We’ve got two options to generate tokens for service accounts:

  1. The TokenRequest API allows us to generate service account tokens which expire after a defined amount of time. However, tokens which are manually created through the TokenRequest API (for example with kubectl create token) can’t be invalidated before they expire.

  2. [Non-expiring API tokens] are created by defining a secret of type kubernetes.io/service-account-token. As the name suggests, these tokens don’t expire.

The only way to permanently invalidate service account tokens (both non-expiring and time-bound) is to delete the service account. Creating a new service account with the same name in the same namespace doesn’t reactivate tokens associated with a previous service account, since the tokens contain the service account’s Kubernetes resource UID.

The proposed approach for using service account tokens is to use the TokenRequest API to create short-lived API tokens to generate expiring admin credentials by default. Additionally, introduce a mechanism to force the tool to recreate the service account to invalidate any old tokens that might have leaked. That mechanism might be as simple as having the tool reconcile the service account and recreate it if it gets deleted.

Credential management

In this section, we outline some possible approaches for managing the admin credentials on each cluster.

Extend Steward to manage credentials and write them to Vault

We can extend Steward to manage and renew the credentials and store them in Vault.

This allows us to issue relatively short-lived credentials (on the order of days), which limits the attack surface presented by engineers accessing admin credentials in emergency situations.

Optionally, we can also extend Steward to render a full kubeconfig file based on the managed credentials and store that file in Vault in addition to the raw credentials. If we store a full kubeconfig file in Vault, we can document a single vault CLI command which fetches the emergency kubeconfig for a cluster.

Create a new custom controller which manages the credentials on the cluster and writes them to an external secrets store

Instead of extending Steward, we could also create a new controller which manages admin credentials and writes them to an external secrets store. This would provide some level of separation of concerns, since managing admin credentials isn’t necessarily part of the Project Syn bootstrap process. Additionally, having a separate tool allows us to have releases independent of the fairly complex Steward release process. Finally, this gives us some freedom, as we’re more decoupled from Project Syn and don’t necessarily need to write the credentials to the Project Syn Vault.

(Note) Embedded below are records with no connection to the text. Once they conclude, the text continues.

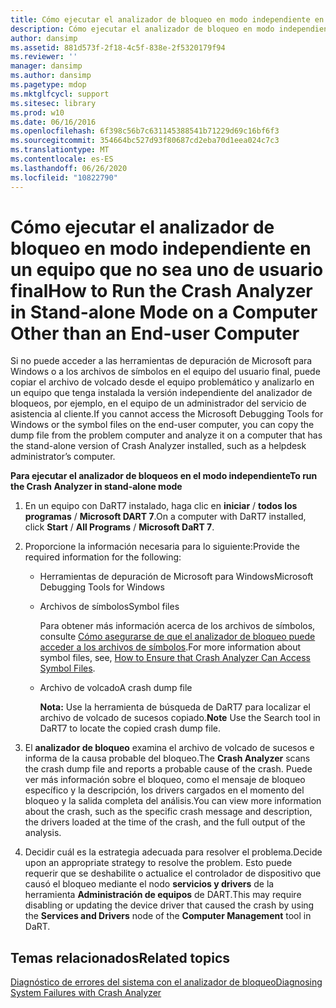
 ```yaml
---
title: Cómo ejecutar el analizador de bloqueo en modo independiente en un equipo que no sea uno de usuario final
description: Cómo ejecutar el analizador de bloqueo en modo independiente en un equipo que no sea uno de usuario final
author: dansimp
ms.assetid: 881d573f-2f18-4c5f-838e-2f5320179f94
ms.reviewer: ''
manager: dansimp
ms.author: dansimp
ms.pagetype: mdop
ms.mktglfcycl: support
ms.sitesec: library
ms.prod: w10
ms.date: 06/16/2016
ms.openlocfilehash: 6f398c56b7c631145388541b71229d69c16bf6f3
ms.sourcegitcommit: 354664bc527d93f80687cd2eba70d1eea024c7c3
ms.translationtype: MT
ms.contentlocale: es-ES
ms.lasthandoff: 06/26/2020
ms.locfileid: "10822790"
---
```

# <span data-ttu-id="d614a-103">Cómo ejecutar el analizador de bloqueo en modo independiente en un equipo que no sea uno de usuario final</span><span class="sxs-lookup"><span data-stu-id="d614a-103">How to Run the Crash Analyzer in Stand-alone Mode on a Computer Other than an End-user Computer</span></span>


<span data-ttu-id="d614a-104">Si no puede acceder a las herramientas de depuración de Microsoft para Windows o a los archivos de símbolos en el equipo del usuario final, puede copiar el archivo de volcado desde el equipo problemático y analizarlo en un equipo que tenga instalada la versión independiente del analizador de bloqueos, por ejemplo, en el equipo de un administrador del servicio de asistencia al cliente.</span><span class="sxs-lookup"><span data-stu-id="d614a-104">If you cannot access the Microsoft Debugging Tools for Windows or the symbol files on the end-user computer, you can copy the dump file from the problem computer and analyze it on a computer that has the stand-alone version of Crash Analyzer installed, such as a helpdesk administrator’s computer.</span></span>

**<span data-ttu-id="d614a-105">Para ejecutar el analizador de bloqueos en el modo independiente</span><span class="sxs-lookup"><span data-stu-id="d614a-105">To run the Crash Analyzer in stand-alone mode</span></span>**

1.  <span data-ttu-id="d614a-106">En un equipo con DaRT7 instalado, haga clic en **iniciar**  /  **todos los programas**  /  **Microsoft DART 7**.</span><span class="sxs-lookup"><span data-stu-id="d614a-106">On a computer with DaRT7 installed, click **Start** / **All Programs** / **Microsoft DaRT 7**.</span></span>

2.  <span data-ttu-id="d614a-107">Proporcione la información necesaria para lo siguiente:</span><span class="sxs-lookup"><span data-stu-id="d614a-107">Provide the required information for the following:</span></span>

    -   <span data-ttu-id="d614a-108">Herramientas de depuración de Microsoft para Windows</span><span class="sxs-lookup"><span data-stu-id="d614a-108">Microsoft Debugging Tools for Windows</span></span>

    -   <span data-ttu-id="d614a-109">Archivos de símbolos</span><span class="sxs-lookup"><span data-stu-id="d614a-109">Symbol files</span></span>

        <span data-ttu-id="d614a-110">Para obtener más información acerca de los archivos de símbolos, consulte [Cómo asegurarse de que el analizador de bloqueo puede acceder a los archivos de símbolos](how-to-ensure-that-crash-analyzer-can-access-symbol-files-dart-7.md).</span><span class="sxs-lookup"><span data-stu-id="d614a-110">For more information about symbol files, see, [How to Ensure that Crash Analyzer Can Access Symbol Files](how-to-ensure-that-crash-analyzer-can-access-symbol-files-dart-7.md).</span></span>

    -   <span data-ttu-id="d614a-111">Archivo de volcado</span><span class="sxs-lookup"><span data-stu-id="d614a-111">A crash dump file</span></span>

        <span data-ttu-id="d614a-112">**Nota:**  Use la herramienta de búsqueda de DaRT7 para localizar el archivo de volcado de sucesos copiado.</span><span class="sxs-lookup"><span data-stu-id="d614a-112">**Note** Use the Search tool in DaRT7 to locate the copied crash dump file.</span></span>

         

3.  <span data-ttu-id="d614a-113">El **analizador de bloqueo** examina el archivo de volcado de sucesos e informa de la causa probable del bloqueo.</span><span class="sxs-lookup"><span data-stu-id="d614a-113">The **Crash Analyzer** scans the crash dump file and reports a probable cause of the crash.</span></span> <span data-ttu-id="d614a-114">Puede ver más información sobre el bloqueo, como el mensaje de bloqueo específico y la descripción, los drivers cargados en el momento del bloqueo y la salida completa del análisis.</span><span class="sxs-lookup"><span data-stu-id="d614a-114">You can view more information about the crash, such as the specific crash message and description, the drivers loaded at the time of the crash, and the full output of the analysis.</span></span>

4.  <span data-ttu-id="d614a-115">Decidir cuál es la estrategia adecuada para resolver el problema.</span><span class="sxs-lookup"><span data-stu-id="d614a-115">Decide upon an appropriate strategy to resolve the problem.</span></span> <span data-ttu-id="d614a-116">Esto puede requerir que se deshabilite o actualice el controlador de dispositivo que causó el bloqueo mediante el nodo **servicios y drivers** de la herramienta **Administración de equipos** de DART.</span><span class="sxs-lookup"><span data-stu-id="d614a-116">This may require disabling or updating the device driver that caused the crash by using the **Services and Drivers** node of the **Computer Management** tool in DaRT.</span></span>

## <span data-ttu-id="d614a-117">Temas relacionados</span><span class="sxs-lookup"><span data-stu-id="d614a-117">Related topics</span></span>


[<span data-ttu-id="d614a-118">Diagnóstico de errores del sistema con el analizador de bloqueo</span><span class="sxs-lookup"><span data-stu-id="d614a-118">Diagnosing System Failures with Crash Analyzer</span></span>](diagnosing-system-failures-with-crash-analyzer--dart-7.md)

Manage credentials by hand

Another approach is to manage and renew the admin credentials by hand.

Decision

Use service account tokens generated through the TokenRequest API and implement a custom controller to manage the service account, cluster role binding and tokens.

Rationale

We’ve decided to use service account tokens generated through the TokenRequest API, since that’s the approach which needs the least amount of custom work. By using service account tokens, we’ve got a simple mechanism to revoke old access credentials (delete the service account). Additionally, we don’t need to manage a custom CA with this approach.

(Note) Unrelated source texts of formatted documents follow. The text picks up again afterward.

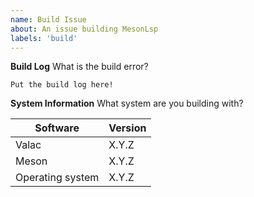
 ```yaml
---
name: Build Issue
about: An issue building MesonLsp
labels: 'build'
---
```


**Build Log**
What is the build error?
```
Put the build log here!
```

**System Information**
What system are you building with?

| Software | Version |
| --- | --- |
| Valac | X.Y.Z |
| Meson | X.Y.Z |
| Operating system | X.Y.Z |

<!--
Adopted from https://raw.githubusercontent.com/darlinghq/darling/master/.github/ISSUE_TEMPLATE/build_issue.md
-->
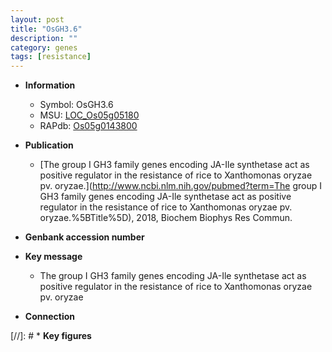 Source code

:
 ```yaml
---
layout: post
title: "OsGH3.6"
description: ""
category: genes
tags: [resistance]
---
```


* **Information**  
    + Symbol: OsGH3.6  
    + MSU: [LOC_Os05g05180](http://rice.uga.edu/cgi-bin/ORF_infopage.cgi?orf=LOC_Os05g05180)  
    + RAPdb: [Os05g0143800](https://rapdb.dna.affrc.go.jp/locus/?name=Os05g0143800)  

* **Publication**  
    + [The group I GH3 family genes encoding JA-Ile synthetase act as positive regulator in the resistance of rice to Xanthomonas oryzae pv. oryzae.](http://www.ncbi.nlm.nih.gov/pubmed?term=The group I GH3 family genes encoding JA-Ile synthetase act as positive regulator in the resistance of rice to Xanthomonas oryzae pv. oryzae.%5BTitle%5D), 2018, Biochem Biophys Res Commun.

* **Genbank accession number**  

* **Key message**  
    + The group I GH3 family genes encoding JA-Ile synthetase act as positive regulator in the resistance of rice to Xanthomonas oryzae pv. oryzae

* **Connection**  

[//]: # * **Key figures**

We’ve decided to implement a custom controller over extending Steward’s functionality for multiple reasons:

  • By implementing a separate controller, we aren’t bound to Steward’s release process to implement and improve the admin certificate management.

  • A separate controller can be tested and developed in isolation without having to worry about a locally executed Steward breaking a cluster’s Project Syn setup.

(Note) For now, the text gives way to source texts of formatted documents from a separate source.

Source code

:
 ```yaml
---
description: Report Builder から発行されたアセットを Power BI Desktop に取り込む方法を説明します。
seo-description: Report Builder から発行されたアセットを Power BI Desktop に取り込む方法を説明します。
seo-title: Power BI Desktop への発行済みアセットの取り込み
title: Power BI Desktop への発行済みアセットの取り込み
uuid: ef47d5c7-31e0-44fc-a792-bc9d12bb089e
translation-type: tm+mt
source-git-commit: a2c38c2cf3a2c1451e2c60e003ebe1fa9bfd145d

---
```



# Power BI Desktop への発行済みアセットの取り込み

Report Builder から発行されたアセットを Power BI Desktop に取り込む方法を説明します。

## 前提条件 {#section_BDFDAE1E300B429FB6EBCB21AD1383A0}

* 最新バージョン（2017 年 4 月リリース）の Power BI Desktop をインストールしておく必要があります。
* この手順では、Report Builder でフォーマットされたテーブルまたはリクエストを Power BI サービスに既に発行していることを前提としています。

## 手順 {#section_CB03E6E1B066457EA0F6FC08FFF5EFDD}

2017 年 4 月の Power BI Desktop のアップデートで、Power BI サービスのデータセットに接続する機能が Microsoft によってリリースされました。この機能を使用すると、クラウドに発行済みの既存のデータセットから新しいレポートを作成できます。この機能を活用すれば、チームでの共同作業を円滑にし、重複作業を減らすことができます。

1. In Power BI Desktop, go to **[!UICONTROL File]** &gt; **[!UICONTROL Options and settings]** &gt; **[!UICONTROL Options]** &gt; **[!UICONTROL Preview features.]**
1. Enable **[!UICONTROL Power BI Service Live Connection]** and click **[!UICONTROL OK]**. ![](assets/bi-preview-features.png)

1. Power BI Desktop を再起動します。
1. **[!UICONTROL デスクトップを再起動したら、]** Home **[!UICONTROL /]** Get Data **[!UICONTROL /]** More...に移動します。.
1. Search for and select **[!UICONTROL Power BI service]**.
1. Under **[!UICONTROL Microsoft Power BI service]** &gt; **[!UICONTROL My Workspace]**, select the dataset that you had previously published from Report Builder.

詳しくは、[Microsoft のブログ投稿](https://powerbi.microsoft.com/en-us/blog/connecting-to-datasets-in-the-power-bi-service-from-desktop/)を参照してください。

  • A tool like this may be useful outside Project Syn

  • By not closely coupling this tool with Steward, we keep our options open in regard to where we save the credentials (Vault or Passbolt). If this would be integrated with Steward, it would be almost mandatory to save the credentials in the Project Syn Vault.

Finally, by storing the credentials in an external service (such as Passbolt), we ensure that we don’t store the emergency access credentials on the system itself (for the cluster which hosts the Project Syn Vault).